=== Task prompt ===
Only the lines from the one containing "338 & QuaternionAll & 8 & 5.4683e-13" through the one containing "pdb2lld & ClassicAll" should be printed, exactly as they appear below, with both ends included.

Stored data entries
______

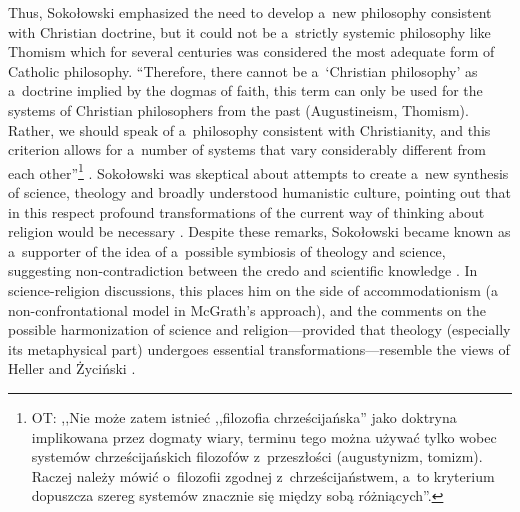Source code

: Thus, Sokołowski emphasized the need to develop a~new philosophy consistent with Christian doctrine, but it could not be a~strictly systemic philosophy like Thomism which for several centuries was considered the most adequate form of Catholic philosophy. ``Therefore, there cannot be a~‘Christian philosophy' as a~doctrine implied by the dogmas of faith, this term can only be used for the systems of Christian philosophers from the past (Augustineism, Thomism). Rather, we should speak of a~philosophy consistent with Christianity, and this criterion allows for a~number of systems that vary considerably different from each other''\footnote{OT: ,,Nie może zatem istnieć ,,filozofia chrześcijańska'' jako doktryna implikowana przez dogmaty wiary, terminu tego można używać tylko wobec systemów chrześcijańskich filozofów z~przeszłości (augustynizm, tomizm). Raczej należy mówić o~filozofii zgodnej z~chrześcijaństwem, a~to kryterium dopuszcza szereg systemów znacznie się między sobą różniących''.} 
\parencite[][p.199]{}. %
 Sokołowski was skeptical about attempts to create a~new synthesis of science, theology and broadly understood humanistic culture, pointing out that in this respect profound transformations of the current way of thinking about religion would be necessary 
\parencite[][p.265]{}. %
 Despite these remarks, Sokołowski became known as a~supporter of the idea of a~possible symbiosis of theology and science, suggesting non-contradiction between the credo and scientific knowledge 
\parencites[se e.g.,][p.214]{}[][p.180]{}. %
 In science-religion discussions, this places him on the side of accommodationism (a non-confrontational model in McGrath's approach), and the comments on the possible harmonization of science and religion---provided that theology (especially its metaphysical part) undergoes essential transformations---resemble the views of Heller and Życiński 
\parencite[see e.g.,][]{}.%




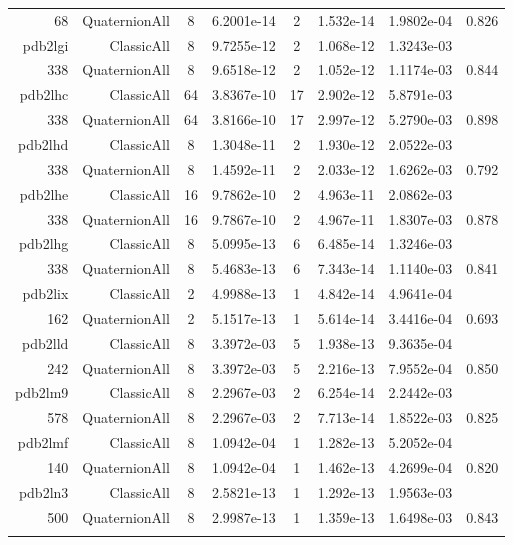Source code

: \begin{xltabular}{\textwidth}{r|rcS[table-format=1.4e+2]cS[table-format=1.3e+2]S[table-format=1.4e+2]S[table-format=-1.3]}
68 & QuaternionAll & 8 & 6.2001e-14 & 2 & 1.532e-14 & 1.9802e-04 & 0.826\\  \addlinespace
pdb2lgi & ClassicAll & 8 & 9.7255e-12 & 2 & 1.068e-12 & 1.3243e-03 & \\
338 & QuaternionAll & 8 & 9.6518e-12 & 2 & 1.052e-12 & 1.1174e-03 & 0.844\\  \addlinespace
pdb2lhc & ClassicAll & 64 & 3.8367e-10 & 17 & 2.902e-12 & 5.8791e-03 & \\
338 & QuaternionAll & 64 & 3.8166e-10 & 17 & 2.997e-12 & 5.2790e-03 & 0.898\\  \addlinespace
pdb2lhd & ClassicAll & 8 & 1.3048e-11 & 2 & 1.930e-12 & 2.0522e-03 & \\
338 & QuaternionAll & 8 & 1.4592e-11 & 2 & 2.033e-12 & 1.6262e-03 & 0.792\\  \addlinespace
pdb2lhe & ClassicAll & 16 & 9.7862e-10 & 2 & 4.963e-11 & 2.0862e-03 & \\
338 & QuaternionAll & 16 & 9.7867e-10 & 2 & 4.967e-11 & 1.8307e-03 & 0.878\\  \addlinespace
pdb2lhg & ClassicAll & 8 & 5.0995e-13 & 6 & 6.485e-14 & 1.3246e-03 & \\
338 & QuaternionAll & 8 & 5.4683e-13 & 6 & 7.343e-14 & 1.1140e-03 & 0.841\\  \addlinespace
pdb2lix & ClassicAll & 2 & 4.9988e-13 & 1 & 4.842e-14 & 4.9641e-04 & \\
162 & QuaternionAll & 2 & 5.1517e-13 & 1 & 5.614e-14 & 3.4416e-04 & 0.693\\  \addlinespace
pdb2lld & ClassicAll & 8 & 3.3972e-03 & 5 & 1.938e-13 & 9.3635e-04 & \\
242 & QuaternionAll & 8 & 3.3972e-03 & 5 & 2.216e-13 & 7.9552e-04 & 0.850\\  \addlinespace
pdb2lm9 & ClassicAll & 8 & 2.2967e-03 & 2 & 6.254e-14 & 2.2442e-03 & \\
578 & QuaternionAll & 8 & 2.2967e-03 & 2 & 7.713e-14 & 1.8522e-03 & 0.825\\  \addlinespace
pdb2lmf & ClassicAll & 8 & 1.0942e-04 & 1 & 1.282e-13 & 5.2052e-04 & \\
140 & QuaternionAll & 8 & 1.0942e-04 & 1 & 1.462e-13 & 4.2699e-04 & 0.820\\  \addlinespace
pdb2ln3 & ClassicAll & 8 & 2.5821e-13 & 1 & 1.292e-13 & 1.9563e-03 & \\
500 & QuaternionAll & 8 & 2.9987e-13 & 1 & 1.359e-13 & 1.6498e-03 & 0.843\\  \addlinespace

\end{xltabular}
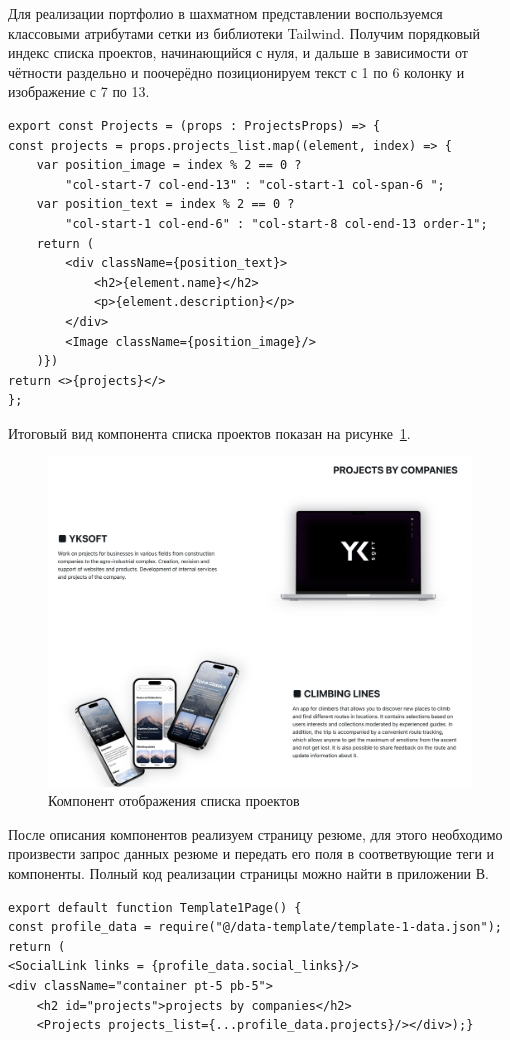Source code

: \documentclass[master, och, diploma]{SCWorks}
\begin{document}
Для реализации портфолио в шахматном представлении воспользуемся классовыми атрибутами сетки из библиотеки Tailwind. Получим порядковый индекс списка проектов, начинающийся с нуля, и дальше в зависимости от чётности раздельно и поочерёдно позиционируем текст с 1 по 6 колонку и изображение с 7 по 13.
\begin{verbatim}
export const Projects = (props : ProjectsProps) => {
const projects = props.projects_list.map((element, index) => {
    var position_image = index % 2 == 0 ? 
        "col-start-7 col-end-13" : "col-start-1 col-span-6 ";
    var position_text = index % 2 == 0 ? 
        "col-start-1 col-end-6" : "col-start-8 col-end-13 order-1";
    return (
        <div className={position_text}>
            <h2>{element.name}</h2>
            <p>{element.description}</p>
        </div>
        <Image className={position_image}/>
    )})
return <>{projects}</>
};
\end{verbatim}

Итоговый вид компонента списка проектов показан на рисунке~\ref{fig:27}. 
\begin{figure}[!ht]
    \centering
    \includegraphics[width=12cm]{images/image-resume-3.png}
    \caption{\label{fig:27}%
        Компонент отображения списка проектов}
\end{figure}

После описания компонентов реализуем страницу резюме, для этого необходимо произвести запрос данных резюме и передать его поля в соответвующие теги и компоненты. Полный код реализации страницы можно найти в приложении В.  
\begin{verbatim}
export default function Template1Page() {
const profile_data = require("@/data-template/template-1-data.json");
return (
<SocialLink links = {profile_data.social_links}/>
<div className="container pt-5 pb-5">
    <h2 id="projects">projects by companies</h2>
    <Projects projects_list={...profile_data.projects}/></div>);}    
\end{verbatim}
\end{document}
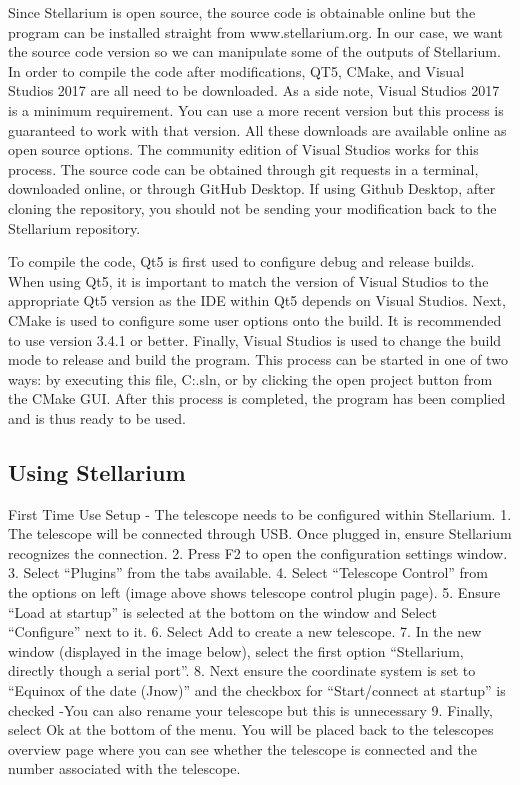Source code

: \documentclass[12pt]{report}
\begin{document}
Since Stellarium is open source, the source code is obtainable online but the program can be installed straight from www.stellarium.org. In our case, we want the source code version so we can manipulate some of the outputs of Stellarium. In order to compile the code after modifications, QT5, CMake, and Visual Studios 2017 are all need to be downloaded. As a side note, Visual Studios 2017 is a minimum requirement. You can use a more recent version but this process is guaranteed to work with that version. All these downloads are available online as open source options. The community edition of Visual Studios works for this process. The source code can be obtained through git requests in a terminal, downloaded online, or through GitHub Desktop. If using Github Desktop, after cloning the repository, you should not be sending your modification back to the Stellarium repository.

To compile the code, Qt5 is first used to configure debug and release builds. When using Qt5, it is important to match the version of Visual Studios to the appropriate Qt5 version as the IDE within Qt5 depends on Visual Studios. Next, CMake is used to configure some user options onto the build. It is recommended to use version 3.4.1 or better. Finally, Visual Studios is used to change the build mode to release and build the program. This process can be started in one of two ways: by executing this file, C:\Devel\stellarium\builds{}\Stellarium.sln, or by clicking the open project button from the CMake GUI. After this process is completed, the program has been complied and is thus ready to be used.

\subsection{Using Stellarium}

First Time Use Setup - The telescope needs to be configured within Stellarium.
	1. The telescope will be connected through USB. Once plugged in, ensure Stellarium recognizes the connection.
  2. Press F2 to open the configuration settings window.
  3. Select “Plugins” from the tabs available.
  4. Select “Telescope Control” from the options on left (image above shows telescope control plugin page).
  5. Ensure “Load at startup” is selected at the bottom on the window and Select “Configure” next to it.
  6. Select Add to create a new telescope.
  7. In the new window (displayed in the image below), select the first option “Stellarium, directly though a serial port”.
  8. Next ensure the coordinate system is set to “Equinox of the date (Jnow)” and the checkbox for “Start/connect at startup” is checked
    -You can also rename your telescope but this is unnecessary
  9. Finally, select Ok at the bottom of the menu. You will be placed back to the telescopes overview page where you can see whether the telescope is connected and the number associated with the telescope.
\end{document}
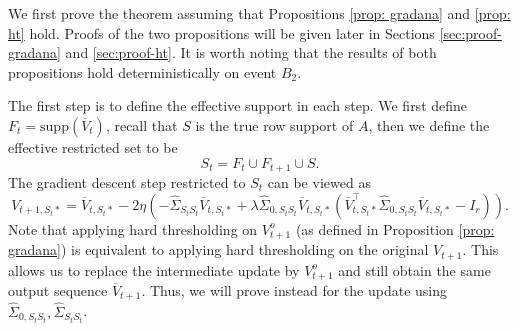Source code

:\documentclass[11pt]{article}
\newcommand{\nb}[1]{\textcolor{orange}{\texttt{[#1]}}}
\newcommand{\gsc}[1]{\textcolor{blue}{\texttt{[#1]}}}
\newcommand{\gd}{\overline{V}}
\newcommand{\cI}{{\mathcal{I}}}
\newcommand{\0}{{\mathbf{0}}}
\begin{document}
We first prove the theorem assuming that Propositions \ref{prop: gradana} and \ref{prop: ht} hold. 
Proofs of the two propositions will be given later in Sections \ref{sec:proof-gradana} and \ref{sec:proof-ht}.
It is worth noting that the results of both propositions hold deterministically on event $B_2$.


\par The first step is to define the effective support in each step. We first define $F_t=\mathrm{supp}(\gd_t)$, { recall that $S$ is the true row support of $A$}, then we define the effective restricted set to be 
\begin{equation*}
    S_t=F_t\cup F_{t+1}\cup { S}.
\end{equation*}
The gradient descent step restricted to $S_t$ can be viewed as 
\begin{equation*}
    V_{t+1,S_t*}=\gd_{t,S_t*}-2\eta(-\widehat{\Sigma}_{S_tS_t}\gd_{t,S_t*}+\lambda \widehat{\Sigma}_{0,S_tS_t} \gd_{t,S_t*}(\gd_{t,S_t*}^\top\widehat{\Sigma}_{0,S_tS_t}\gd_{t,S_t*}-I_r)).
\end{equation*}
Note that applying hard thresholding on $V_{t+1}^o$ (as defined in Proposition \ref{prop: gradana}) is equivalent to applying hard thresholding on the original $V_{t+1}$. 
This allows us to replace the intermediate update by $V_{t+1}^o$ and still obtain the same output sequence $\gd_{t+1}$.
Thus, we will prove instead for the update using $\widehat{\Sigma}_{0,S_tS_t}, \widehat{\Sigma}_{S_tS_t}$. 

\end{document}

______

=== Exercise response ===
338 & QuaternionAll & 8 & 5.4683e-13 & 6 & 7.343e-14 & 1.1140e-03 & 0.841\\  \addlinespace
pdb2lix & ClassicAll & 2 & 4.9988e-13 & 1 & 4.842e-14 & 4.9641e-04 & \\
162 & QuaternionAll & 2 & 5.1517e-13 & 1 & 5.614e-14 & 3.4416e-04 & 0.693\\  \addlinespace
pdb2lld & ClassicAll & 8 & 3.3972e-03 & 5 & 1.938e-13 & 9.3635e-04 & \\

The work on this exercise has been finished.